Greyisnotmycolour
I've also been looking at bungalows recently as I'd like to move nearer to family. I agree that the majority of them and bleak and depressing, they all seem to have an air of care home about them. I love my current home and am fortunate to have a shower room and a potential bedroom on the ground floor but unfortunately it's in the wrong part of the country. If you have the stamina and finances to see through the renovation then go for it but it's not for the faint hearted.
The reason so many need doing up and look bleak is because they have been home for decades to people who bought them when the bungalows and also their owners were younger and more modern.
Many were occupied until recently by people who were also built in the thirties - but they are now in their eighties, as are the houses.
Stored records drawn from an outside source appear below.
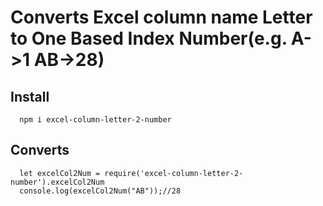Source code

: # Converts Excel column name Letter to One Based Index Number(e.g. A->1 AB->28)

## Install
``` 
  npm i excel-column-letter-2-number

``` 

## Converts
```
  let excelCol2Num = require('excel-column-letter-2-number').excelCol2Num
  console.log(excelCol2Num("AB"));//28 
```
Over the years both houses and owners were redecorated to suit changing trends, and money spent on maintenance and repairs, and families grew up in and around them, leaving their marks indelibly on some parts.
However, after looking after a home for the last sixty years, it is not surprising that elderly owners have no longer had the bank balance, the oomph or even the wish to follow the latest trends Who knows which will come to an end first - the fashion for shades of grey everywhere or their own rapidly shrinking time left to enjoy being up-to-date?
A bungalow is a great place to live in - I have no idea why they are treated with derision, maybe the deriders are young and spry themselves, and spring up and down the stairs two at a time, and either are fit enough to do all repairs and maintenance themselves to upper floors or have deep pockets and are able to pay without wincing for someone else to do it.